Claude 3.5 Sonnet — Overview
Anthropic has released Claude 3.5 Sonnet, marking a significant milestone for the AI safety-focused company. The new model outperforms GPT-4o, Gemini 1.5 Pro, and Meta Llama 3 on key benchmarks while remaining available at the same price as Claude 3 Sonnet.
Benchmark Performance
Claude 3.5 Sonnet sets new industry records on several coding and reasoning benchmarks. On SWE-bench Verified, a test of real-world software engineering tasks, Claude 3.5 Sonnet achieves 49% — significantly higher than any previously published model.

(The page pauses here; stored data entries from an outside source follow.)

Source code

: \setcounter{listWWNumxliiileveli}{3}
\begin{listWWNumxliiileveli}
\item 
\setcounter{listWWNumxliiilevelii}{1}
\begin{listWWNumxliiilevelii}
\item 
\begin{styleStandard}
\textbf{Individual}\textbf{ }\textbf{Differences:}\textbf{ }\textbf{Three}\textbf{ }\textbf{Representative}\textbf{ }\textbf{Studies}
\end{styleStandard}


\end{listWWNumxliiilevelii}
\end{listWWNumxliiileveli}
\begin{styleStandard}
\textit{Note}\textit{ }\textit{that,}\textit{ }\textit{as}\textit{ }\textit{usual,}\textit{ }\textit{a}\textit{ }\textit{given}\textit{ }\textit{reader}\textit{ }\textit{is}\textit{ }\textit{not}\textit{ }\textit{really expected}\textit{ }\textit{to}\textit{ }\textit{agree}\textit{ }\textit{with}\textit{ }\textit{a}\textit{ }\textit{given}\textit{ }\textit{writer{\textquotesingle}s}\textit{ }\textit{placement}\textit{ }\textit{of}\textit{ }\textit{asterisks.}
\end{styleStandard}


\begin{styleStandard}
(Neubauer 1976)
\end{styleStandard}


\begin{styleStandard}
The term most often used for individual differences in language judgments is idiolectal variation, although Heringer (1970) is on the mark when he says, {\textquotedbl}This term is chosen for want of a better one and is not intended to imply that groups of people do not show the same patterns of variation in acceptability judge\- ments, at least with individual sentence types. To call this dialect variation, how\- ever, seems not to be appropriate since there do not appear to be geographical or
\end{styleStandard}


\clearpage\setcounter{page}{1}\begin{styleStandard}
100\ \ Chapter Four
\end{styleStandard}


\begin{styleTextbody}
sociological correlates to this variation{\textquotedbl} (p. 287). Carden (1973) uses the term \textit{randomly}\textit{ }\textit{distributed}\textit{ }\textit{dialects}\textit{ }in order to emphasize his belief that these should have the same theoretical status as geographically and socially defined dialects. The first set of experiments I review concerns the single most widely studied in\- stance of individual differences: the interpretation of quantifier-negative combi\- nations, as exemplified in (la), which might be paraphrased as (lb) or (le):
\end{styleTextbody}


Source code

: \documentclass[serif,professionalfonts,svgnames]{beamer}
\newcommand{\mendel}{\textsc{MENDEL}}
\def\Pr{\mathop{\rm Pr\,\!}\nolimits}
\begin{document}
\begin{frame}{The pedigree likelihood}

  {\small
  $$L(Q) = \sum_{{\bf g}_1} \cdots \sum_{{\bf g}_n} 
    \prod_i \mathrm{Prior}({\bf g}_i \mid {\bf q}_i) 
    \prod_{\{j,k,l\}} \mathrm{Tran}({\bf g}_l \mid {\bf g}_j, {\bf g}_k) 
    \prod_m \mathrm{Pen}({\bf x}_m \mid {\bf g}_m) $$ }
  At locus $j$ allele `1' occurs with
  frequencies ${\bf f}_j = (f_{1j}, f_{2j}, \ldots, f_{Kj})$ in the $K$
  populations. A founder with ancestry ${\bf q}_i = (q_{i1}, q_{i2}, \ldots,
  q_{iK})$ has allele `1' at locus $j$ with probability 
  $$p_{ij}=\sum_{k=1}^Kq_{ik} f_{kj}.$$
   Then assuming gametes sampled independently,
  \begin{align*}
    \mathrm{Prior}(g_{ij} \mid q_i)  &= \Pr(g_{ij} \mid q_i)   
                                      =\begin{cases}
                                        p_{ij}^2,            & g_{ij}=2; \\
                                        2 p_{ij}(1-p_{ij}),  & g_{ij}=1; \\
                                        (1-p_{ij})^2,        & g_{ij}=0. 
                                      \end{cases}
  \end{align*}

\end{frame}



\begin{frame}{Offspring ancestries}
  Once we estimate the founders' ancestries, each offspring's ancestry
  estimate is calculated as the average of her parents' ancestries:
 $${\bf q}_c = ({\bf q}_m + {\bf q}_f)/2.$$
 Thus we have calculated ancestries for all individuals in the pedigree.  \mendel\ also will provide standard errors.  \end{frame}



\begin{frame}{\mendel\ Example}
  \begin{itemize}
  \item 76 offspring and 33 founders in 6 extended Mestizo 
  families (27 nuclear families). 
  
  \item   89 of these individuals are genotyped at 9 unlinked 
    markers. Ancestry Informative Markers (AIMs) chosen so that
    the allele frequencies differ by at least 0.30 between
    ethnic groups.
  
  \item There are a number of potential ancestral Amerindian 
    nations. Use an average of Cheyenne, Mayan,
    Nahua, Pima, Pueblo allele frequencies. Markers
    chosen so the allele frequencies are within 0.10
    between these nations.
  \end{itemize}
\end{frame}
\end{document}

On the MMLU benchmark it scores 88.7%, ahead of GPT-4o at 88.7% and Gemini 1.5 Pro at 85.9%.
Artifacts Feature
Alongside the model release, Anthropic introduced Artifacts — a new UI feature in Claude.ai that allows users to generate, preview, and iterate on code, documents, and other content in a dedicated side panel. This makes Claude significantly more useful for developers and content creators who want to see their output rendered in real time.
Coding Capabilities
Claude 3.5 Sonnet demonstrates particularly strong coding performance, writing, editing, and executing code with greater accuracy and fewer errors than previous models. Anthropic reports that internal testing shows Claude 3.5 Sonnet resolves 64% of coding issues on the first attempt, compared to 38% for Claude 3 Opus.
Pricing and Access
Claude 3.5 Sonnet is available free on Claude.ai with usage limits and via the Anthropic API at $3 per million input tokens and $15 per million output tokens — the same pricing as Claude 3 Sonnet. Claude Pro subscribers get priority access with higher rate limits.
Safety and Alignment
Anthropic emphasizes that Claude 3.5 Sonnet maintains the company’s commitment to AI safety. The model underwent extensive red-teaming and evaluation before release and sits at ASL-2 on Anthropic’s safety scale, meaning it does not exhibit behaviors requiring ASL-3 safeguards.